Theoretically, of course, it is possible to reach completion, since the perfectly self-identical object does exist: God. In the painting-game of the present, however, this can only be the last refuge for those who remain nostalgic for a less secularized world. It still must be admitted that self-reflexive painting can yield an object of immense rhetorical power and intellectual interest. One has simply to note the substantial, and often misguided, proliferation of pious interpretations by critics and artists of abstract painting to appreciate the energy necessary to sublimate this recurrent esthetic sublime. Even Gerhard Richter, considered at one point the arch-cynic of contemporary painting, has remarked that if black in art is only black, then Kasimir Malevich’s Black Square, 1923, would be only a silly coat of paint. Despite the fact that we know better, it seems, echoing Richter, that we hope for more of painting. At the same time, we are embarrassed to give voice to that hope; instead we displace it and generalize it, so it comes out sounding like a rather too-sophisticated complaint about art’s lack of ambition.
Hemsworth’s paintings, in their modesty and directness, raise the question of painting’s place in the world yet again. Paintings, as things made, ought to be susceptible to analysis along the lines of other artifacts; yet as objects claiming to be utterances in some as-yet-to-be-defined dialogic, they appear to resist this crude materialism.
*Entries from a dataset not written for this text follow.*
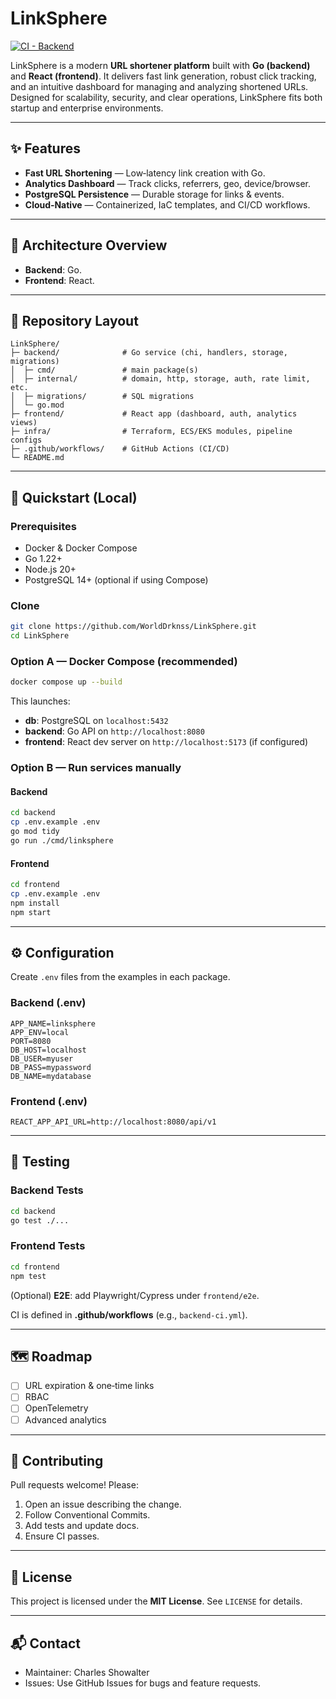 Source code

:# LinkSphere

[![CI - Backend](https://github.com/WorldDrknss/LinkSphere/actions/workflows/backend-ci.yml/badge.svg)](https://github.com/WorldDrknss/LinkSphere/actions/workflows/backend-ci.yml)

LinkSphere is a modern **URL shortener platform** built with **Go (backend)** and **React (frontend)**. It delivers fast link generation, robust click tracking, and an intuitive dashboard for managing and analyzing shortened URLs. Designed for scalability, security, and clear operations, LinkSphere fits both startup and enterprise environments.

---

## ✨ Features

* **Fast URL Shortening** — Low‑latency link creation with Go.
* **Analytics Dashboard** — Track clicks, referrers, geo, device/browser.
* **PostgreSQL Persistence** — Durable storage for links & events.
* **Cloud‑Native** — Containerized, IaC templates, and CI/CD workflows.

---

## 🧱 Architecture Overview

* **Backend**: Go.
* **Frontend**: React.

---

## 📂 Repository Layout

```text
LinkSphere/
├─ backend/              # Go service (chi, handlers, storage, migrations)
│  ├─ cmd/               # main package(s)
│  ├─ internal/          # domain, http, storage, auth, rate limit, etc.
│  ├─ migrations/        # SQL migrations
│  └─ go.mod
├─ frontend/             # React app (dashboard, auth, analytics views)
├─ infra/                # Terraform, ECS/EKS modules, pipeline configs
├─ .github/workflows/    # GitHub Actions (CI/CD)
└─ README.md
```

---

## 🚀 Quickstart (Local)

### Prerequisites

* Docker & Docker Compose
* Go 1.22+
* Node.js 20+
* PostgreSQL 14+ (optional if using Compose)

### Clone

```bash
git clone https://github.com/WorldDrknss/LinkSphere.git
cd LinkSphere
```

### Option A — Docker Compose (recommended)

```bash
docker compose up --build
```

This launches:

* **db**: PostgreSQL on `localhost:5432`
* **backend**: Go API on `http://localhost:8080`
* **frontend**: React dev server on `http://localhost:5173` (if configured)

### Option B — Run services manually

#### Backend

```bash
cd backend
cp .env.example .env
go mod tidy
go run ./cmd/linksphere
```

#### Frontend

```bash
cd frontend
cp .env.example .env
npm install
npm start
```

---

## ⚙️ Configuration

Create `.env` files from the examples in each package.

### Backend (.env)

```env
APP_NAME=linksphere
APP_ENV=local
PORT=8080
DB_HOST=localhost
DB_USER=myuser
DB_PASS=mypassword
DB_NAME=mydatabase
```

### Frontend (.env)

```env
REACT_APP_API_URL=http://localhost:8080/api/v1
```

---

## 🧪 Testing

### Backend Tests

```bash
cd backend
go test ./...
```

### Frontend Tests

```bash
cd frontend
npm test
```

(Optional) **E2E**: add Playwright/Cypress under `frontend/e2e`.

CI is defined in **.github/workflows** (e.g., `backend-ci.yml`).

---

## 🗺️ Roadmap

* [ ] URL expiration & one‑time links
* [ ] RBAC
* [ ] OpenTelemetry
* [ ] Advanced analytics

---

## 🤝 Contributing

Pull requests welcome! Please:

1. Open an issue describing the change.
2. Follow Conventional Commits.
3. Add tests and update docs.
4. Ensure CI passes.

---

## 📄 License

This project is licensed under the **MIT License**. See `LICENSE` for details.

---

## 📬 Contact

* Maintainer: Charles Showalter
* Issues: Use GitHub Issues for bugs and feature requests.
If the “pure” painting debate seems an exhausted rhetoric, precisely because of its inability to hold at bay those transcendental pieties of interpretation that will ultimately wreck it, that does not mean that the painting game as a whole is over.
Hemsworth’s current exhibition contains three pictures that thrust us into a particular painting game, the principal elements or boundaries of which are the monochrome, the surface, and decoration. This triumvirateSeen and Unseen, 1991, Dead or Alive, 1991, and Ascension into Heaven, 1992is comprised of some of the most basic elements of painting about painting. For Hemsworth these pictures are also signs for something else: the persistent refusal to provide an alienated image, the gnawing doubt that painting must somehow, in the words of Richter, hope to be more. Such a refusal on the part of Hemsworth points to a desire to keep painting forever outside the reach of functionality. This position is not without its social utility; after all, painting as a serious professional activity persists. “It is not possible to believe that the work has no properties of its own,” remarks Hemsworth: no matter how limited we make the field of painting in actual practice, we always need to pretend there is something outside that field. This is not only so that paintings’ obdurate thingness may survive (which is the least one can expect of professional painting), but also so that the promise of some future, unfetishized connection between painting and the world (which is the least one can expect of culture outside spectacle) may persist.